Isolating the costs to the utility of providing these services to distributed energy participants that are grid-connected, and determining how these costs are recovered, will be a significant economic and policy issue, affecting the speed of deployment of these resources, the earnings potential of the utility, and the rates of both participating and non-participating ratepayers. Increasing the fixed charges as a way of assuring recovery of the costs from the party incurring them, presents a policy challenge, since shifting more costs away from volumetric charges to fixed, can weaken the incentive for energy efficiency and distributed energy that embedding some of those costs in the usage charges creates. And as technologies increasingly allow for customers to completely sever their ties to the grid, numerous questions will arise regarding the recovery of investments made to serve customers that have exited the system from a dwindling ratepayer base, and of increased costs of system maintenance being spread among fewer users.

Historically self-viewed as a provider of electrons, the 21st century electric utility that thrives will be one that views their role as providing an array of energy services and partner in meeting energy demand in a sustainable and efficient manner. As one observer noted, “If the first 100 years of the electricity industry has been about improving people’s lives by delivering power, the next 100 years will be about giving them the power to use less.”

What might a repurposed utility look like?

Combining electricity usage data and smart meter technology, the utility could work with each customer to help trim energy bills and meet energy needs while lessening the costs of accommodating peak power needs.

Recognizing that energy efficiency can cost as little as 3 cents per kilowatt hour saved, while electricity costs 6 to 12 cents per kilowatt hour, the smart utility will invest in energy efficiency measures that avoid unnecessary energy supply investments, moderate increases in customer bills and create jobs for electricians, plumbers, laborers, and engineers, while reducing carbon emissions.
A smarter electric grid could allow the utility to offer many more products and services to help customers manage their energy demand.
Rather than viewing distributed energy as a threat, utilities might become providers of such systems, installing and maintaining systems for their customers and integrating those units into the larger grid in a more predictable and efficient manner, with the panels feeding power into the grid and the company paying rental fees to those living or working under those roofs. The utilities might also develop, market, and service an array of non-grid systems for customers, encouraging the deployment of distributed electricity, heating, cooling, and other utility systems, under a leasing system or a lease-purchase system that spreads the capital costs that are an impediment for many residential customers.

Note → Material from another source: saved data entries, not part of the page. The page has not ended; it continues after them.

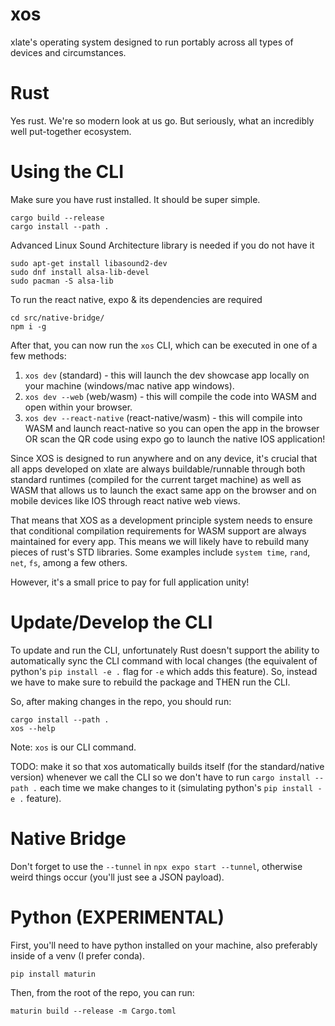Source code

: # xos
xlate's operating system designed to run portably across all types of devices and circumstances.

# Rust
Yes rust. We're so modern look at us go. But seriously, what an incredibly well put-together ecosystem.

# Using the CLI
Make sure you have rust installed. It should be super simple.

```
cargo build --release
cargo install --path .
```

Advanced Linux Sound Architecture library is needed if you do not have it
```
sudo apt-get install libasound2-dev
sudo dnf install alsa-lib-devel
sudo pacman -S alsa-lib
```

To run the react native, expo & its dependencies are required
```
cd src/native-bridge/
npm i -g
```

After that, you can now run the `xos` CLI, which can be executed in one of a few methods:
1. `xos dev` (standard) - this will launch the dev showcase app locally on your machine (windows/mac native app windows).
2. `xos dev --web` (web/wasm) - this will compile the code into WASM and open within your browser.
3. `xos dev --react-native` (react-native/wasm) - this will compile into WASM and launch react-native so you can open the app in the browser OR scan the QR code using expo go to launch the native IOS application!

Since XOS is designed to run anywhere and on any device, it's crucial that all apps developed on xlate are always buildable/runnable through both standard runtimes (compiled for the current target machine) as well as WASM that allows us to launch the exact same app on the browser and on mobile devices like IOS through react native web views.

That means that XOS as a development principle system needs to ensure that conditional compilation requirements for WASM support are always maintained for every app. This means we will likely have to rebuild many pieces of rust's STD libraries. Some examples include `system time`, `rand`, `net`, `fs`, among a few others.

However, it's a small price to pay for full application unity! 

# Update/Develop the CLI
To update and run the CLI, unfortunately Rust doesn't support the ability to automatically sync the CLI command with local changes (the equivalent of python's `pip install -e .` flag for `-e` which adds this feature). So, instead we have to make sure to rebuild the package and THEN run the CLI.

So, after making changes in the repo, you should run:

```
cargo install --path .
xos --help
```

Note: `xos` is our CLI command.

TODO: make it so that xos automatically builds itself (for the standard/native version) whenever we call the CLI so we don't have to run `cargo install --path .` each time we make changes to it (simulating python's `pip install -e .` feature).

# Native Bridge
Don't forget to use the `--tunnel` in `npx expo start --tunnel`, otherwise weird things occur (you'll just see a JSON payload).

# Python (EXPERIMENTAL)
First, you'll need to have python installed on your machine, also preferably inside of a venv (I prefer conda).

```
pip install maturin
```

Then, from the root of the repo, you can run:

```
maturin build --release -m Cargo.toml
```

Looking out the 12th floor window here at the LG&E Headquarters, one can imagine installation of solar arrays on the roofs of the various buildings, the arena, and other places where harvesting of solar energy could both help power the needs of the buildings, and provide a significant return of clean electricity at a comparatively modest and low-risk cost when compared to new fossil-fueled generating capacity. The community hosts numerous areas where such arrays would make sense – from warehouses to landfills, from the airport to office complexes to home roofs, and there is no reason why the electric utilities should not be the entities to lease the space, install and maintain the arrays, and help customers overcome capital barriers to more robust investment and deployment of distributed electricity generation.

Thank you for letting me share some observations from an outsider on the electric utility industry of the 21st century.